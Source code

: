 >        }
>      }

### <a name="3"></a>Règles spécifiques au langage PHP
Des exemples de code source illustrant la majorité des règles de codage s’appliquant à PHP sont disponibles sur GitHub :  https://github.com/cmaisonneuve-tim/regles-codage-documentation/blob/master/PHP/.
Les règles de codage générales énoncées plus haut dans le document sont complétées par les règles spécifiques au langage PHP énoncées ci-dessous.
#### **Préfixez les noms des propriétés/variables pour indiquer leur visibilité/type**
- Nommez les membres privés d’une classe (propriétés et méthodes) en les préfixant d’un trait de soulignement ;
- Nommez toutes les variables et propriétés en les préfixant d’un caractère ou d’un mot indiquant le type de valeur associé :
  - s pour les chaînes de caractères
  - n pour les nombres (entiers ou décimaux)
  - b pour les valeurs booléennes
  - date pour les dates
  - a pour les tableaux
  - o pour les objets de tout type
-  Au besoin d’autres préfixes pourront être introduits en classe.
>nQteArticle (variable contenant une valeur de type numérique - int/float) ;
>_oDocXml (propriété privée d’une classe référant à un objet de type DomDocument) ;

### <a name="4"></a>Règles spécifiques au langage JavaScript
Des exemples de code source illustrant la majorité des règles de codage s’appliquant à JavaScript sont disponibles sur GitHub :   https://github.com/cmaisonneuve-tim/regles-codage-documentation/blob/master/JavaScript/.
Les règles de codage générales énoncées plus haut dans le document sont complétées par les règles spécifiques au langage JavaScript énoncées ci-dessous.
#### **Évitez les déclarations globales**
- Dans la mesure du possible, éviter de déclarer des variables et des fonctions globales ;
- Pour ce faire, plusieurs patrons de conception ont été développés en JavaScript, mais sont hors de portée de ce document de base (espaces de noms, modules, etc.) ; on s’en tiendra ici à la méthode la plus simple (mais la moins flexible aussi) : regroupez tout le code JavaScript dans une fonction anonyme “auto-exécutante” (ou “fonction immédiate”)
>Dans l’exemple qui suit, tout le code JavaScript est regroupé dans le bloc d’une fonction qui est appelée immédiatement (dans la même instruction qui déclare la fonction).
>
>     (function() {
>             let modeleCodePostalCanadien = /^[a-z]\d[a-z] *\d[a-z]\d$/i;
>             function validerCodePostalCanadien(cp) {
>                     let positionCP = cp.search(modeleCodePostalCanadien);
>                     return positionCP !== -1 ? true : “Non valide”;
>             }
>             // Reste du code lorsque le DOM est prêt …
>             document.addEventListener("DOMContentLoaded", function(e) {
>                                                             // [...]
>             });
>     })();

——

Aim of the exercise =>
Take the records above and return, word for word, only the lines that fall from the line with "- date pour les dates" to the line with "- Dans la mesure", both of them included.

Solved problem =>
  - date pour les dates
  - a pour les tableaux
  - o pour les objets de tout type
-  Au besoin d’autres préfixes pourront être introduits en classe.
>nQteArticle (variable contenant une valeur de type numérique - int/float) ;
>_oDocXml (propriété privée d’une classe référant à un objet de type DomDocument) ;

### <a name="4"></a>Règles spécifiques au langage JavaScript
Des exemples de code source illustrant la majorité des règles de codage s’appliquant à JavaScript sont disponibles sur GitHub :   https://github.com/cmaisonneuve-tim/regles-codage-documentation/blob/master/JavaScript/.
Les règles de codage générales énoncées plus haut dans le document sont complétées par les règles spécifiques au langage JavaScript énoncées ci-dessous.
#### **Évitez les déclarations globales**
- Dans la mesure du possible, éviter de déclarer des variables et des fonctions globales ;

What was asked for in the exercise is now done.